This is just plain wrong. Something about the way the interface for MT 4.21 works means that the spell check button on my Google Toolbar doesn’t work on the entry editing screen anymore.
If you’ve been around here long at all you’ll know that this is not good, not good at all.
Get raedy for some mesed up spellign. 😛
This is my first post since the upgrade. If you’re reading this, then the upgrade went well, or at least so far. I had expected more trouble than I got.
Thus far, I’ve upgraded MT and loaded the Right Fields to Custom Fields plugin. The upgrade went smoothly and Chad’s plugin was easy and effective. My RF data came in flawlessly into CF. I expected that to break every entry with an image and It did, but only briefly. Thankfully, when I set up RF, I had the foresight to set up the template code for placing the images in it’s own template module. That made it easy to replace the RF tags with CF tags. In fact, I was able to do that before rebuilding my blog. Easy.
Next, I upgraded Notifier, the plugin that powers the email notifications that some of you get. This plugin is by Chad Everett as well, and the upgrade was also straightforward. However, the way the notification signup works has changed, so the form at left will not work for now. But, for reasons I’ll explain in a minute, I can’t update that left column yet.
Lastly, I updated the plugin that builds my blogroll at left, MT Blogroll. MT Blogroll was replaced by Linkroller but there was supposed to be a means of importing the data from MT Blogroll into Linkroller. I say supposed to be because I followed the instructions and got an error that blocked the upgrade process. Only be removing my old MT Blogroll data was I able to get the Linkroller upgrade to run. Now I’m not sure if I can recover my MT Blogroll data or not. I’ve posted a question about it on the Movalog support forums, but frankly the folks there have more questions than answers because of the sparse documentation for Linkroller and Arvind hasn’t logged in there in months. I’m not hopeful. If necessary, I’ll start over, the blogroll was hopelessly out of date anyway.
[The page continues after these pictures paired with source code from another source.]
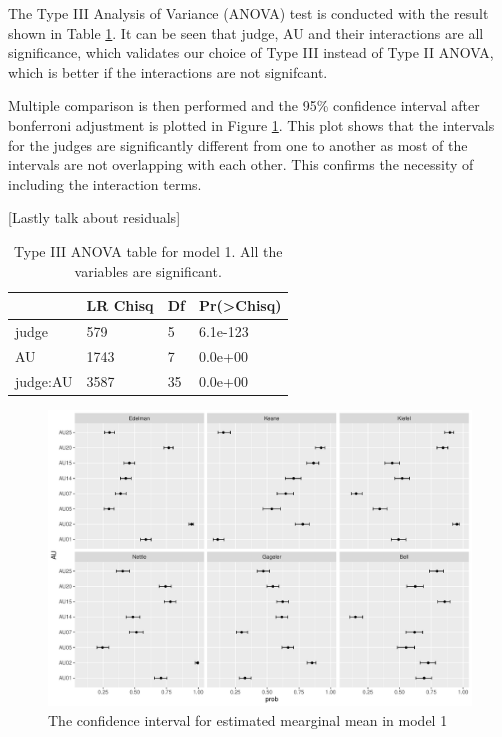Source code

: \documentclass{monashthesis}
\begin{document}
The Type III Analysis of Variance (ANOVA) test is conducted with the result shown in Table \ref{tab:anova-1}. It can be seen that judge, AU and their interactions are all significance, which validates our choice of Type III instead of Type II ANOVA, which is better if the interactions are not signifcant.

Multiple comparison is then performed and the 95\% confidence interval after bonferroni adjustment is plotted in Figure \ref{fig:model1-plot}. This plot shows that the intervals for the judges are significantly different from one to another as most of the intervals are not overlapping with each other. This confirms the necessity of including the interaction terms.

{[}Lastly talk about residuals{]}

\begin{table}

\caption{\label{tab:anova-1}\label{tab:anova-1}Type III ANOVA table for model 1. All the variables are significant.}
\centering
\begin{tabular}[t]{l|l|l|l}
\hline
  & LR Chisq & Df & Pr(>Chisq)\\
\hline
judge & 579 & 5 & 6.1e-123\\
\hline
AU & 1743 & 7 & 0.0e+00\\
\hline
judge:AU & 3587 & 35 & 0.0e+00\\
\hline
\end{tabular}
\end{table}

\begin{figure}

{\centering \includegraphics[width=1\linewidth]{figures/model1-plot-1} 

}

\caption{The confidence interval for estimated mearginal mean in model 1}\label{fig:model1-plot}
\end{figure}
\end{document}
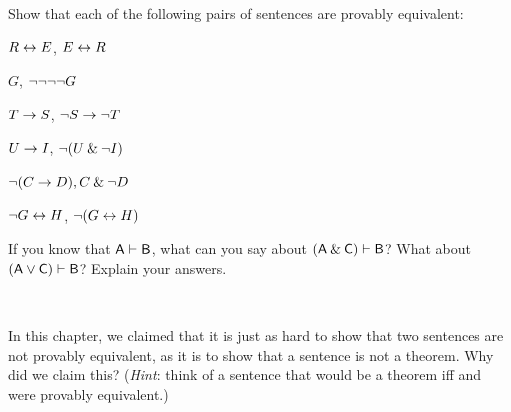 \problempart
Show that each of the following pairs of sentences are provably equivalent:
\begin{earg}
\item $R \leftrightarrow E$, $E \leftrightarrow R$
\item $G$, ${\neg}{\neg}{\neg}{\neg} G$
\item $T\rightarrow S$, ${\neg} S \rightarrow {\neg} T$
\item $U \rightarrow I$, ${\neg}(U \mathbin{\&} {\neg} I)$
\item ${\neg} (C \rightarrow D), C \mathbin{\&} {\neg} D$
\item ${\neg} G \leftrightarrow H$, ${\neg}(G \leftrightarrow H)$ 
\end{earg}

\problempart
If you know that $\mathsf{A}\vdash\mathsf{B}$, what can you say about $(\mathsf{A}\mathbin{\&}\mathsf{C})\vdash\mathsf{B}$? What about $(\mathsf{A}\vee\mathsf{C})\vdash\mathsf{B}$? Explain your answers.

\

\problempart In this chapter, we claimed that it is just as hard to show that two sentences are not provably equivalent, as it is to show that a sentence is not a theorem. Why did we claim this? (\emph{Hint}: think of a sentence that would be a theorem iff  and  were provably equivalent.)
In the mean time, most of my left column is built from MT Blogroll tags. Thankfully it’s a server side include file built by a template that doesn’t automatically rebuild. That means I can leave it alone for now and it’ll display just as it has for months. That’s why I can’t yet fix the subscription template though.
That’s where I am. Tomorrow’s unplugged Sunday around here, so no more work until Monday. I haven’t tried to upgrade Photogallery yet, but that’s a bit lower on the priority list. There are a whole bunch of new things to try in MT4.21 as well, once I’ve gotten these glitches worked out.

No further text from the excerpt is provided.